> **Records from a data source**
[Start of Attachment]

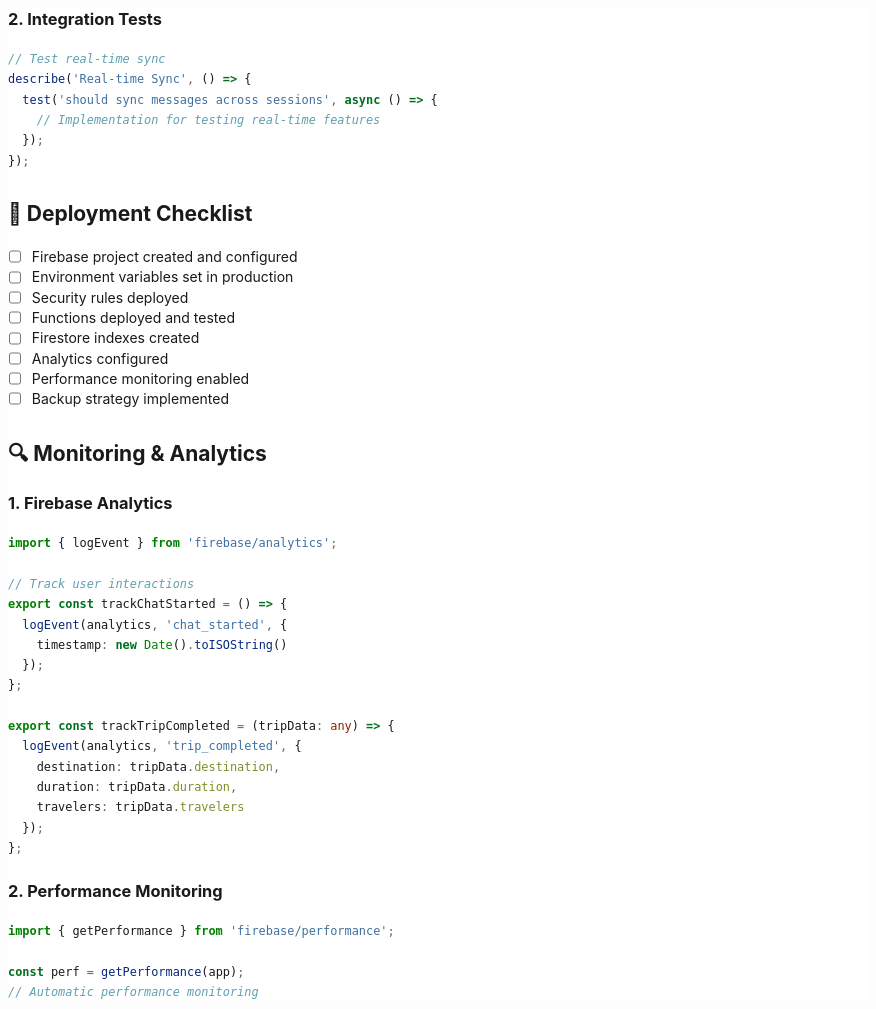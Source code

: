 ### 2. Integration Tests
```typescript
// Test real-time sync
describe('Real-time Sync', () => {
  test('should sync messages across sessions', async () => {
    // Implementation for testing real-time features
  });
});
```

## 🚀 Deployment Checklist

- [ ] Firebase project created and configured
- [ ] Environment variables set in production
- [ ] Security rules deployed
- [ ] Functions deployed and tested
- [ ] Firestore indexes created
- [ ] Analytics configured
- [ ] Performance monitoring enabled
- [ ] Backup strategy implemented

## 🔍 Monitoring & Analytics

### 1. Firebase Analytics
```typescript
import { logEvent } from 'firebase/analytics';

// Track user interactions
export const trackChatStarted = () => {
  logEvent(analytics, 'chat_started', {
    timestamp: new Date().toISOString()
  });
};

export const trackTripCompleted = (tripData: any) => {
  logEvent(analytics, 'trip_completed', {
    destination: tripData.destination,
    duration: tripData.duration,
    travelers: tripData.travelers
  });
};
```

### 2. Performance Monitoring
```typescript
import { getPerformance } from 'firebase/performance';

const perf = getPerformance(app);
// Automatic performance monitoring
```
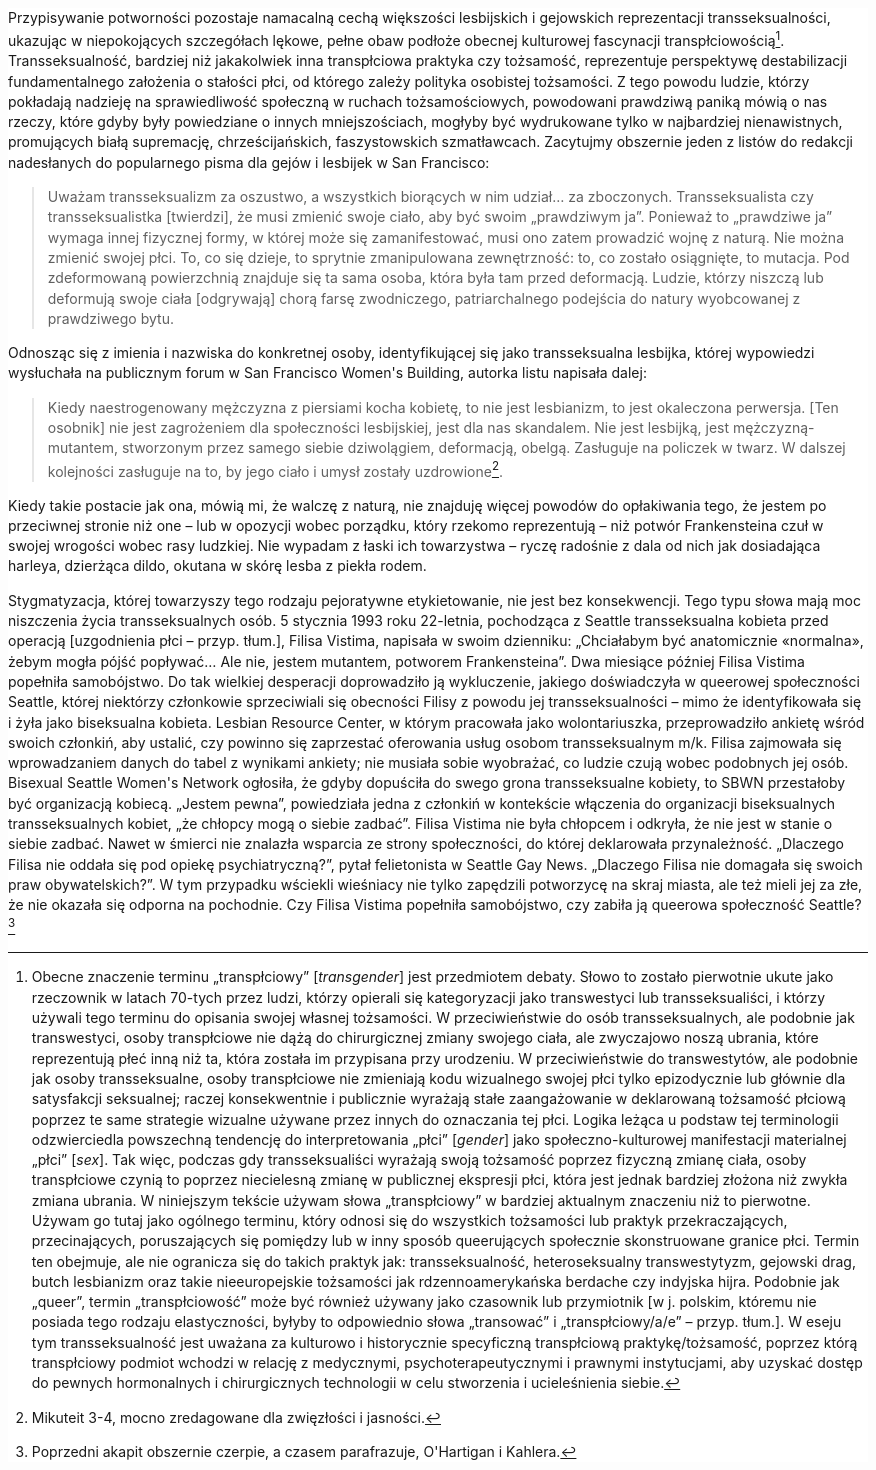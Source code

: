 Przypisywanie potworności pozostaje namacalną cechą większości lesbijskich i gejowskich reprezentacji transseksualności, ukazując w niepokojących szczegółach lękowe, pełne obaw podłoże obecnej kulturowej fascynacji transpłciowością[^2]. Transseksualność, bardziej niż jakakolwiek inna transpłciowa praktyka czy tożsamość, reprezentuje perspektywę destabilizacji fundamentalnego założenia o stałości płci, od którego zależy polityka osobistej tożsamości. Z tego powodu ludzie, którzy pokładają nadzieję na sprawiedliwość społeczną w ruchach tożsamościowych, powodowani prawdziwą paniką mówią o nas rzeczy, które gdyby były powiedziane o innych mniejszościach, mogłyby być wydrukowane tylko w najbardziej nienawistnych, promujących białą supremację, chrześcijańskich, faszystowskich szmatławcach. Zacytujmy obszernie jeden z listów do redakcji nadesłanych do popularnego pisma dla gejów i lesbijek w San Francisco:

>Uważam transseksualizm za oszustwo, a wszystkich biorących w nim udział… za zboczonych. Transseksualista czy transseksualistka [twierdzi], że musi zmienić swoje ciało, aby być swoim „prawdziwym ja”. Ponieważ to „prawdziwe ja” wymaga innej fizycznej formy, w której może się zamanifestować, musi ono zatem prowadzić wojnę z naturą. Nie można zmienić swojej płci. To, co się dzieje, to sprytnie zmanipulowana zewnętrzność: to, co zostało osiągnięte, to mutacja. Pod zdeformowaną powierzchnią znajduje się ta sama osoba, która była tam przed deformacją. Ludzie, którzy niszczą lub deformują swoje ciała [odgrywają] chorą farsę zwodniczego, patriarchalnego podejścia do natury wyobcowanej z prawdziwego bytu.


Odnosząc się z imienia i nazwiska do konkretnej osoby, identyfikującej się jako transseksualna lesbijka, której wypowiedzi wysłuchała na publicznym forum w San Francisco Women's Building, autorka listu napisała dalej:


>Kiedy naestrogenowany mężczyzna z piersiami kocha kobietę, to nie jest lesbianizm, to jest okaleczona perwersja. [Ten osobnik] nie jest zagrożeniem dla społeczności lesbijskiej, jest dla nas skandalem. Nie jest lesbijką, jest mężczyzną-mutantem, stworzonym przez samego siebie dziwolągiem, deformacją, obelgą. Zasługuje na policzek w twarz. W dalszej kolejności zasługuje na to, by jego ciało i umysł zostały uzdrowione[^3].



Kiedy takie postacie jak ona, mówią mi, że walczę z naturą, nie znajduję więcej powodów do opłakiwania tego, że jestem po przeciwnej stronie niż one – lub w opozycji wobec porządku, który rzekomo reprezentują – niż potwór Frankensteina czuł w swojej wrogości wobec rasy ludzkiej. Nie wypadam z łaski ich towarzystwa – ryczę radośnie z dala od nich jak dosiadająca harleya, dzierżąca dildo, okutana w skórę lesba z piekła rodem.

Stygmatyzacja, której towarzyszy tego rodzaju pejoratywne etykietowanie, nie jest bez konsekwencji. Tego typu słowa mają moc niszczenia życia transseksualnych osób. 5 stycznia 1993 roku 22-letnia, pochodząca z Seattle transseksualna kobieta przed operacją [uzgodnienia płci – przyp. tłum.], Filisa Vistima, napisała w swoim dzienniku: „Chciałabym być anatomicznie «normalna», żebym mogła pójść popływać… Ale nie, jestem mutantem, potworem Frankensteina”. Dwa miesiące później Filisa Vistima popełniła samobójstwo. Do tak wielkiej desperacji doprowadziło ją wykluczenie, jakiego doświadczyła w queerowej społeczności Seattle, której niektórzy członkowie sprzeciwiali się obecności Filisy z powodu jej transseksualności – mimo że identyfikowała się i żyła jako biseksualna kobieta. Lesbian Resource Center, w którym pracowała jako wolontariuszka, przeprowadziło ankietę wśród swoich członkiń, aby ustalić, czy powinno się zaprzestać oferowania usług osobom transseksualnym m/k. Filisa zajmowała się wprowadzaniem danych do tabel z wynikami ankiety; nie musiała sobie wyobrażać, co ludzie czują wobec podobnych jej osób. Bisexual Seattle Women's Network ogłosiła, że gdyby dopuściła do swego grona transseksualne kobiety, to SBWN przestałoby być organizacją kobiecą. „Jestem pewna”, powiedziała jedna z członkiń w kontekście włączenia do organizacji biseksualnych transseksualnych kobiet, „że chłopcy mogą o siebie zadbać”. Filisa Vistima nie była chłopcem i odkryła, że nie jest w stanie o siebie zadbać. Nawet w śmierci nie znalazła wsparcia ze strony społeczności, do której deklarowała przynależność. „Dlaczego Filisa nie oddała się pod opiekę psychiatryczną?”, pytał felietonista w Seattle Gay News. „Dlaczego Filisa nie domagała się swoich praw obywatelskich?”. W tym przypadku wściekli wieśniacy nie tylko zapędzili potworzycę na skraj miasta, ale też mieli jej za złe, że nie okazała się odporna na pochodnie. Czy Filisa Vistima popełniła samobójstwo, czy zabiła ją queerowa społeczność Seattle?[^4]


[^1]: Choć komentarz ten ma być pogardliwym odrzuceniem potwora, to jednak nawiązuje do istotnej debaty na temat statusu transpłciowych praktyk i tożsamości w lesbijskim feminizmie. H. S. Rubin, w swojej rozprawie socjologicznej przygotowywanej na Uniwersytecie Brandeis, argumentuje, że wyraźny wzrost demograficzny w populacji transseksualnych kobiet w latach 70. i 80. jest bezpośrednio związany z pojawieniem się w lesbianizmie „feminizmu kulturowego”, który zdyskredytował i zmarginalizował praktyki zdradzające niewyzwolony model „inwersji płci” homoseksualizmu – zwłaszcza role butch–femme związane z lesbijską kulturą barową klasy robotniczej. Feminizm kulturowy umocnił w ten sposób lesbijsko-feministyczny sojusz z feminizmem heteroseksualnym na gruncie klasy średniej, kapitulując wobec dominujących ideologii płci. Dodam, że to samo tłumienie transpłciowych aspektów lesbijskich praktyk, jednocześnie przywołało widmo transseksualnych lesbijek jako szczególnego zagrożenia dla stabilności i czystości nietransseksualnej lesbijsko-feministycznej tożsamości. Zob. Echols dla szerszego kontekstu tej debaty i Raymond dla najbardziej zaciekłego przykładu stanowiska antytranspłciowego.
[^2]: Obecne znaczenie terminu „transpłciowy” [*transgender*] jest przedmiotem debaty. Słowo to zostało pierwotnie ukute jako rzeczownik w latach 70-tych przez ludzi, którzy opierali się kategoryzacji jako transwestyci lub transseksualiści, i którzy używali tego terminu do opisania swojej własnej tożsamości. W przeciwieństwie do osób transseksualnych, ale podobnie jak transwestyci, osoby transpłciowe nie dążą do chirurgicznej zmiany swojego ciała, ale zwyczajowo noszą ubrania, które reprezentują płeć inną niż ta, która została im przypisana przy urodzeniu. W przeciwieństwie do transwestytów, ale podobnie jak osoby transseksualne, osoby transpłciowe nie zmieniają kodu wizualnego swojej płci tylko epizodycznie lub głównie dla satysfakcji seksualnej; raczej konsekwentnie i publicznie wyrażają stałe zaangażowanie w deklarowaną tożsamość płciową poprzez te same strategie wizualne używane przez innych do oznaczania tej płci. Logika leżąca u podstaw tej terminologii odzwierciedla powszechną tendencję do interpretowania „płci” [*gender*] jako społeczno-kulturowej manifestacji materialnej „płci” [*sex*]. Tak więc, podczas gdy transseksualiści wyrażają swoją tożsamość poprzez fizyczną zmianę ciała, osoby transpłciowe czynią to poprzez niecielesną zmianę w publicznej ekspresji płci, która jest jednak bardziej złożona niż zwykła zmiana ubrania. W niniejszym tekście używam słowa „transpłciowy” w bardziej aktualnym znaczeniu niż to pierwotne. Używam go tutaj jako ogólnego terminu, który odnosi się do wszystkich tożsamości lub praktyk przekraczających, przecinających, poruszających się pomiędzy lub w inny sposób queerujących społecznie skonstruowane granice płci. Termin ten obejmuje, ale nie ogranicza się do takich praktyk jak: transseksualność, heteroseksualny transwestytyzm, gejowski drag, butch lesbianizm oraz takie nieeuropejskie tożsamości jak rdzennoamerykańska berdache czy indyjska hijra. Podobnie jak „queer”, termin „transpłciowość” może być również używany jako czasownik lub przymiotnik [w j. polskim, któremu nie posiada tego rodzaju elastyczności, byłyby to odpowiednio słowa „transować” i „transpłciowy/a/e” – przyp. tłum.]. W eseju tym transseksualność jest uważana za kulturowo i historycznie specyficzną transpłciową praktykę/tożsamość, poprzez którą transpłciowy podmiot wchodzi w relację z medycznymi, psychoterapeutycznymi i prawnymi instytucjami, aby uzyskać dostęp do pewnych hormonalnych i chirurgicznych technologii w celu stworzenia i ucieleśnienia siebie.
[^3]: Mikuteit 3-4, mocno zredagowane dla zwięzłości i jasności.
[^4]: Poprzedni akapit obszernie czerpie, a czasem parafrazuje, O'Hartigan i Kahlera.
[^5]: Zob. Laqueur 1-7, gdzie znajduje się krótkie omówienie wpływu Oświecenia na sposoby, w jakie konstruowana jest płeć. Feministyczne interpretacje *Frankensteina*, na które odpowiada Brooks, to Gilbert i Gubar, Jacobus i Homans.
[^6]: Otwarte wypowiedzi osób transseksualnych podobnie obalają logikę stojącą za uwagą Blooma (218), że „«potwór» piękny, czy nawet wyglądający przeciętnie, nie byłby potworem”.
[^7]: Billings i Urban (269) szczególnie dobrze dokumentują nastawienie medycyny do operacji korekty płci jako jednego z technicznych sposobów osiągnięcia mistrzostwa nad ciałem. Irvine (259) sugeruje, że transseksualność wpisuje się w rozwój naukowej seksuologii, należy jednak unikać bezkrytycznego przyjmowania interpretacji doświadczenia transseksualności, którą przedstawia w tym rozdziale. Meyer, pomimo pewnych skrajnie transfobicznych uwag końcowych, oferuje dobry opis medykalizacji transpłciowych tożsamości; transseksualną perspektywę na naukową agendę stojącą za technikami zmiany płci można znaleźć u Stone, zwłaszcza w części zatytułowanej „Cała rzeczywistość w kulturze późnego kapitalizmu dla własnego bezpieczeństwa pragnie stać się obrazem” (280-304) [przeł. Pola Głowacka, Reza Sałajczyk].
[^8]: Russo (49-50): „Homoseksualne paralele we *Frankensteinie* (1931) i *Narzeczonej Frankensteina* (1935) wynikały ze szczególnej wizji potwora, którego oba filmy prezentowały jako postać aspołeczną w taki sam sposób, w jaki homoseksualiści mieliby być «czymś», co nie powinno nigdy zaistnieć. W obu filmach za tą wizją mógł stać homoseksualizm reżysera Jamesa Whale'a”.
[^9]: Wobec braku rzetelnej krytycznej historii transseksualizmu, najlepiej jest sięgnąć do typowych relacji medycznych: patrz zwłaszcza Benjamin, Green i Money oraz Stoller. Aby zapoznać się z międzykulturowym zróżnicowaniem w instytucjonalizacji płci, zobacz: Williams, *Social Constructions/Essential Characters: A Cross-Cultural Viewpoint*, 252-76; Shapiro 262-68. O szczególnych instytucjonalizacjach praktyk transseksualnych, które wykorzystują chirurgiczną zmianę genitaliów, patrz: Nanda; Roscoe. Czytelnicy ciekawi współczesnych nietransseksualnych praktyk zmiany genitaliów mogą skontaktować się z E.N.I.G.M.A. (Erotic Neoprimitive International Genital Modification Association), SASE to LaFarge-werks, 2329 N. Leavitt, Chicago, IL 60647.
[^10]: Zob. Butler, „Wstęp”, 4 i passim.
[^11]: Obserwacje te wspiera pokaźny korpus tekstów naukowych: Gayle Rubin dostarcza produktywnego punktu wyjścia do rozwinięcia nie tylko ekonomii politycznej płci [*sex*], ale i upłciowionej [*gendered*] podmiotowości; na temat rekrutowania do płci oraz jej atrybucji zob.: Kessler i McKenna; jeśli chodzi o temat płci jako systemu znaków, który naturalizuje grupy socjologiczne w oparciu o rzekomo podzielane materialne podobieństwo, wpłynęły na mnie niektóre pomysły na temat rasy u Guillaumin i Wittig.
[^12]: Fragment *Raju utraconego* Johna Miltona w przekładzie Macieja Słomczyńskiego [przyp. tłum.].
[^13]: Chociaż mam tu na myśli „chaos” w jego ogólnym znaczeniu, interesujące jest spekulowanie na temat potencjalnego zastosowania naukowej teorii chaosu do modelowania wyłaniania się stabilnych struktur tożsamości płciowych z niestabilnej matrycy atrybutów materialnych oraz na temat produkcji mnożących się tożsamości płciowych ze stosunkowo prostego zestawu procedur upłciowienia.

[End of Attachment]

> **Task item**
Return only the lines from the start of the data through the line that contains "- [ ] Analytics configured", please, copying them exactly and omitting all pictures.

> **Result for this task**
Source code

: ### 2. Integration Tests
```typescript
// Test real-time sync
describe('Real-time Sync', () => {
  test('should sync messages across sessions', async () => {
    // Implementation for testing real-time features
  });
});
```

## 🚀 Deployment Checklist

- [ ] Firebase project created and configured
- [ ] Environment variables set in production
- [ ] Security rules deployed
- [ ] Functions deployed and tested
- [ ] Firestore indexes created
- [ ] Analytics configured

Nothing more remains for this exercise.